EXERCISE DIRECTIONS:
From the entries below, tally the lines with "versions" in them and reply with that figure only.

RECORDS TO USE:

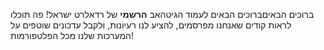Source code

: ברוכים הבאיםברוכים הבאים לעמוד הגיטהאב **הרשמי** של רדאלרט ישראל! פה תוכלו לראות קודים שאנחנו מפרסמים, להציע לנו רעיונות, ולקבל עדכונים שוטפים על המערכות שלנו מכל הפלטפורמות!
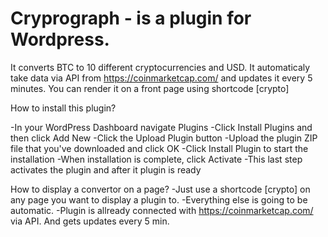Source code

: # Cryprograph - is a plugin for Wordpress.
It converts BTC to 10 different cryptocurrencies and USD.
It automaticaly take data via API from https://coinmarketcap.com/ and updates it every 5 minutes.
You can render it on a front page using shortcode [crypto]


How to install this plugin?

-In your WordPress Dashboard navigate Plugins
-Click Install Plugins and then click Add New
-Click the Upload Plugin button
-Upload the plugin ZIP file that you've downloaded and click OK
-Click Install Plugin to start the installation
-When installation is complete, click Activate
-This last step activates the plugin and after it plugin is ready

How to display a convertor on a page?
-Just use a shortcode [crypto] on any page you want to display a plugin to.
-Everything else is going to be automatic.
-Plugin is allready connected with https://coinmarketcap.com/ via API. And gets updates every 5 min.
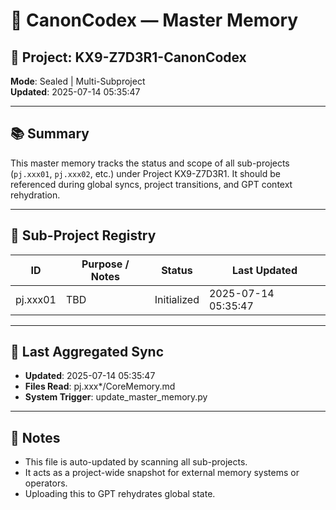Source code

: # 🧠 CanonCodex — Master Memory

## 📂 Project: KX9-Z7D3R1-CanonCodex
**Mode**: Sealed | Multi-Subproject  
**Updated**: 2025-07-14 05:35:47

---

## 📚 Summary
This master memory tracks the status and scope of all sub-projects (`pj.xxx01`, `pj.xxx02`, etc.) under Project KX9-Z7D3R1. It should be referenced during global syncs, project transitions, and GPT context rehydration.

---

## 🧩 Sub-Project Registry

| ID        | Purpose / Notes          | Status     | Last Updated        |
|-----------|--------------------------|------------|---------------------|
| pj.xxx01 | TBD | Initialized | 2025-07-14 05:35:47 |

---

## 🔁 Last Aggregated Sync

- **Updated**: 2025-07-14 05:35:47
- **Files Read**: pj.xxx*/CoreMemory.md
- **System Trigger**: update_master_memory.py

---

## 🧠 Notes

- This file is auto-updated by scanning all sub-projects.
- It acts as a project-wide snapshot for external memory systems or operators.
- Uploading this to GPT rehydrates global state.
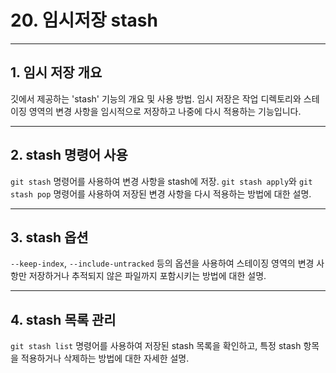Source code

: <h1>20. 임시저장 stash</h1>
<hr>
<h2>1. 임시 저장 개요</h2>
<p>깃에서 제공하는 'stash' 기능의 개요 및 사용 방법. 임시 저장은 작업 디렉토리와 스테이징 영역의 변경 사항을 임시적으로 저장하고 나중에 다시 적용하는 기능입니다.</p>
<hr>
<h2>2. stash 명령어 사용</h2>
<p><code>git stash</code> 명령어를 사용하여 변경 사항을 stash에 저장. <code>git stash apply</code>와 <code>git stash pop</code> 명령어를 사용하여 저장된 변경 사항을 다시 적용하는 방법에 대한 설명.</p>
<hr>
<h2>3. stash 옵션</h2>
<p><code>--keep-index</code>, <code>--include-untracked</code> 등의 옵션을 사용하여 스테이징 영역의 변경 사항만 저장하거나 추적되지 않은 파일까지 포함시키는 방법에 대한 설명.</p>
<hr>
<h2>4. stash 목록 관리</h2>
<p><code>git stash list</code> 명령어를 사용하여 저장된 stash 목록을 확인하고, 특정 stash 항목을 적용하거나 삭제하는 방법에 대한 자세한 설명.</p>

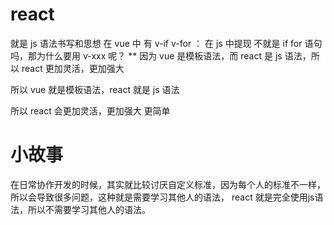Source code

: # react 
就是 js 语法书写和思想
在 vue 中 有 v-if  v-for ： 在 js 中提现 不就是  if for 语句吗，那为什么要用 v-xxx 呢？
** 因为 vue 是模板语法，而 react 是 js 语法，所以 react 更加灵活，更加强大


所以 vue 就是模板语法，react 就是 js 语法

所以 react 会更加灵活，更加强大 更简单

# 小故事
在日常协作开发的时候，其实就比较讨厌自定义标准，因为每个人的标准不一样，所以会导致很多问题，这种就是需要学习其他人的语法，
react 就是完全使用js语法，所以不需要学习其他人的语法。


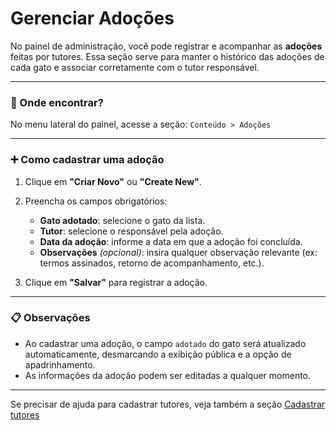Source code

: # Gerenciar Adoções

No painel de administração, você pode registrar e acompanhar as **adoções** feitas por tutores. Essa seção serve para manter o histórico das adoções de cada gato e associar corretamente com o tutor responsável.

---

### 📌 Onde encontrar?

No menu lateral do painel, acesse a seção: `Conteúdo > Adoções`
 



---

### ➕ Como cadastrar uma adoção

1. Clique em **"Criar Novo"** ou **"Create New"**.
2. Preencha os campos obrigatórios:

   - **Gato adotado**: selecione o gato da lista.
   - **Tutor**: selecione o responsável pela adoção.
   - **Data da adoção**: informe a data em que a adoção foi concluída.
   - **Observações** *(opcional)*: insira qualquer observação relevante (ex: termos assinados, retorno de acompanhamento, etc.).

3. Clique em **"Salvar"** para registrar a adoção.

---

### 📋 Observações

- Ao cadastrar uma adoção, o campo `adotado` do gato será atualizado automaticamente, desmarcando a exibição pública e a opção de apadrinhamento.
- As informações da adoção podem ser editadas a qualquer momento.

---

Se precisar de ajuda para cadastrar tutores, veja também a seção [Cadastrar tutores](Cadastrar-tutores)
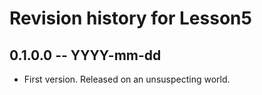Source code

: # Revision history for Lesson5

## 0.1.0.0 -- YYYY-mm-dd

* First version. Released on an unsuspecting world.
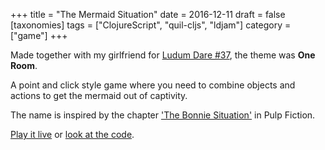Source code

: +++
title = "The Mermaid Situation"
date = 2016-12-11
draft = false
[taxonomies]
tags = ["ClojureScript", "quil-cljs", "ldjam"]
category = ["game"]
+++

Made together with my girlfriend for [Ludum Dare #37](http://ludumdare.com/compo/ludum-dare-37/), the theme was **One Room**.

A point and click style game where you need to combine objects and actions to get the mermaid out of captivity.

The name is inspired by the chapter ['The Bonnie Situation'](https://www.youtube.com/watch?v=idV4GQRflHM) in Pulp Fiction.

[Play it live](https://lislis.de/games/mermaid-situation/) or [look at the code](https://github.com/vsmart/mermaid-ldjam).
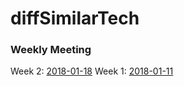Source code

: # diffSimilarTech

### Weekly Meeting

Week 2: [2018-01-18](https://github.com/hy3440/diffSimilarTech/blob/master/Weekly%20Summary/2018-01-18.md)
Week 1: [2018-01-11](https://github.com/hy3440/diffSimilarTech/blob/master/Weekly%20Summary/2018-01-11.md)

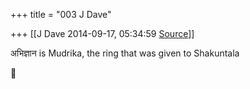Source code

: +++
title = "003 J Dave"

+++
[[J Dave	2014-09-17, 05:34:59 [Source](https://groups.google.com/g/samskrita/c/V1ady4-JqMw)]]



अभिज्ञान is Mudrika, the ring that was given to Shakuntala



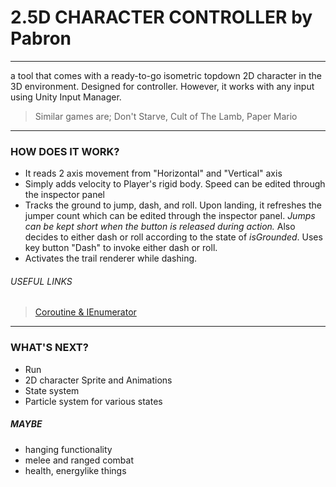 # 2.5D CHARACTER CONTROLLER by Pabron
***
a tool that comes with a ready-to-go isometric topdown 2D character in the 3D environment. Designed for controller. However, it works with any input using Unity Input Manager.
> Similar games are; Don't Starve, Cult of The Lamb, Paper Mario
---
### HOW DOES IT WORK?
* It reads 2 axis movement from "Horizontal" and "Vertical" axis
* Simply adds velocity to Player's rigid body. Speed can be edited through the inspector panel
* Tracks the ground to jump, dash, and roll. Upon landing, it refreshes the jumper count which can be edited through the inspector panel. _Jumps can be kept short when the button is released during action._ Also decides to either dash or roll according to the state of _isGrounded_. Uses key button "Dash" to invoke either dash or roll.
* Activates the trail renderer while dashing.

###### USEFUL LINKS
> [Coroutine & IEnumerator](https://docs.unity3d.com/ScriptReference/MonoBehaviour.StartCoroutine.html "Unity Documentation")

***
### WHAT'S NEXT?
* Run
* 2D character Sprite and Animations
* State system
* Particle system for various states

##### MAYBE
* hanging functionality
* melee and ranged combat
* health, energylike things
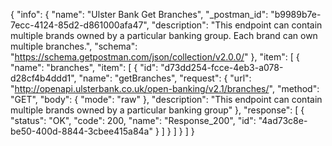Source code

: {
  "info": {
    "name": "Ulster Bank Get Branches",
    "_postman_id": "b9989b7e-7ecc-4124-85d2-d861000afa47",
    "description": "This endpoint can contain multiple brands owned by a particular banking group. Each brand can own multiple branches.",
    "schema": "https://schema.getpostman.com/json/collection/v2.0.0/"
  },
  "item": [
    {
      "name": "branches",
      "item": [
        {
          "id": "d73dd254-fcce-4eb3-a078-d28cf4b4ddd1",
          "name": "getBranches",
          "request": {
            "url": "http://openapi.ulsterbank.co.uk/open-banking/v2.1/branches/",
            "method": "GET",
            "body": {
              "mode": "raw"
            },
            "description": "This endpoint can contain multiple brands owned by a particular banking group"
          },
          "response": [
            {
              "status": "OK",
              "code": 200,
              "name": "Response_200",
              "id": "4ad73c8e-be50-400d-8844-3cbee415a84a"
            }
          ]
        }
      ]
    }
  ]
}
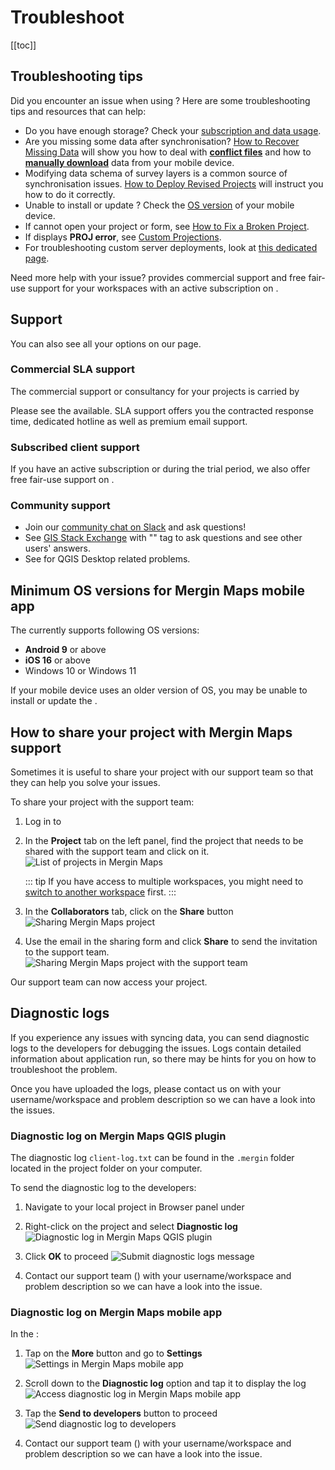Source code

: # Troubleshoot
[[toc]]

## Troubleshooting tips
Did you encounter an issue when using <MainPlatformNameLink />? Here are some troubleshooting tips and resources that can help:
- Do you have enough storage? Check your [subscription and data usage](../../manage/dashboard/#subscriptions).
- Are you missing some data after synchronisation? [How to Recover Missing Data](../../manage/missing-data/) will show you how to deal with [**conflict files**](../../manage/missing-data/#there-are-conflict-files-in-the-folder) and how to [**manually download**](../../manage/missing-data/#there-are-no-conflict-files-in-the-folder) data from your mobile device.
- Modifying data schema of survey layers is a common source of synchronisation issues. [How to Deploy Revised Projects](../../manage/missing-data/) will instruct you how to do it correctly.
- Unable to install or update <MobileAppName />? Check the [OS version](#minimum-os-versions-for-mergin-maps-mobile-app) of your mobile device. 
- If <MobileAppName /> cannot open your project or form, see [How to Fix a Broken Project](../../field/broken-project/).
- If <MobileAppName /> displays **PROJ error**, see [Custom Projections](../../gis/proj/).
- For troubleshooting custom server deployments, look at [this dedicated page](../../server/troubleshoot/).

Need more help with your issue? <LutraConsultingWeb /> provides commercial support and free fair-use support for your workspaces with an active subscription on <MerginMapsEmail id="support" />. 

<CommunityJoin />

## Support

You can also see all your options on our <MainPlatformNameLink id="support" desc="support" /> page.

### Commercial SLA support

The commercial support or consultancy for your projects is carried by <LutraConsultingWeb />

<PublicImage src="lutra-logo.png" title="Lutra Consulting Ltd. logo" style="width:50%" />
    
Please see the <MainDomainNameLink id="support" desc="support packages"/> available. SLA support offers you the contracted response time, dedicated hotline as well as premium email support.

### Subscribed client support

If you have an active <MainPlatformNameLink /> subscription or during the trial period, we also offer free fair-use support on <MerginMapsEmail id="support" />.

### Community support
- Join our [community chat on Slack](https://merginmaps.com/community/join) and ask questions!
- See [GIS Stack Exchange](https://gis.stackexchange.com/questions/tagged/mergin-maps) with "<NoSpellcheck id="mergin-maps" />" tag to ask questions and see other users' answers.
- See <QGISHelp ver="3.22" link="user_manual/index.html" text="QGIS documentation" /> for QGIS Desktop related problems.

## Minimum OS versions for Mergin Maps mobile app

The <MobileAppNameShort /> currently supports following OS versions:
- **Android 9** or above
- **iOS 16** or above
- Windows 10 or Windows 11

If your mobile device uses an older version of OS, you may be unable to install or update the <MobileAppNameShort />.

## How to share your project with Mergin Maps support

Sometimes it is useful to share your project with our support team so that they can help you solve your issues.

To share your project with the support team:
1. Log in to <AppDomainNameLink />
2. In the **Project** tab on the left panel, find the project that needs to be shared with the support team and click on it.
   ![List of projects in Mergin Maps](./mergin-maps-dashboard-find-project.jpg "List of projects in Mergin Maps")
   
   ::: tip
   If you have access to multiple workspaces, you might need to [switch to another workspace](../../manage/workspaces/#switch-workspaces-in-mergin-maps-dashboard) first.
   :::

3. In the **Collaborators** tab, click on the **Share** button 
   ![Sharing Mergin Maps project](./mergin-maps-dashboard-share-project.jpg "Sharing Mergin Maps project")

4. Use the email <MerginMapsEmail id="support" /> in the sharing form and click **Share** to send the invitation to the support team.
   ![Sharing Mergin Maps project with the support team](./mergin-maps-share-project-with-support.jpg "Sharing Mergin Maps project with the support team")

Our support team can now access your <MainPlatformNameLink /> project.

## Diagnostic logs

If you experience any issues with syncing data, you can send diagnostic logs to the developers for debugging the issues. Logs contain detailed information about application run, so there may be hints for you on how to troubleshoot the problem. 

Once you have uploaded the logs, please contact us on <MerginMapsEmail id="support" /> with your username/workspace and problem description so we can have a look into the issues.

### Diagnostic log on Mergin Maps QGIS plugin 

The diagnostic log `client-log.txt` can be found in the `.mergin` folder located in the project folder on your computer.

To send the diagnostic log to the developers:
1. Navigate to your local project in Browser panel under <QGISPluginName />

2. Right-click on the project and select **Diagnostic log**
   ![Diagnostic log in Mergin Maps QGIS plugin](./qgis-logs.jpg "Diagnostic log in Mergin Maps QGIS plugin")

3. Click **OK** to proceed
   ![Submit diagnostic logs message](./plugin-logs.jpg "Submit diagnostic logs message")

4. Contact our support team (<MerginMapsEmail id="support" />) with your username/workspace and problem description so we can have a look into the issue. 

### Diagnostic log on Mergin Maps mobile app
In the <MobileAppNameShort />:
1. Tap on the **More** button and go to **Settings** 
   ![Settings in Mergin Maps mobile app](./mobile-app-settings.jpg "Settings in Mergin Maps mobile app")

2. Scroll down to the **Diagnostic log** option and tap it to display the log
   ![Access diagnostic log in Mergin Maps mobile app](./mobile-app-settings-diagnostic-log.jpg "Diagnostic log in Mergin Maps mobile app")

3. Tap the **Send to developers** button to proceed
   ![Send diagnostic log to developers](./mobile-app-send-diagnostic-log.jpg "Diagnostic log content in Mergin Maps mobile app")

4. Contact our support team (<MerginMapsEmail id="support" />) with your username/workspace and problem description so we can have a look into the issue.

RESULT FOR THIS EXERCISE:
3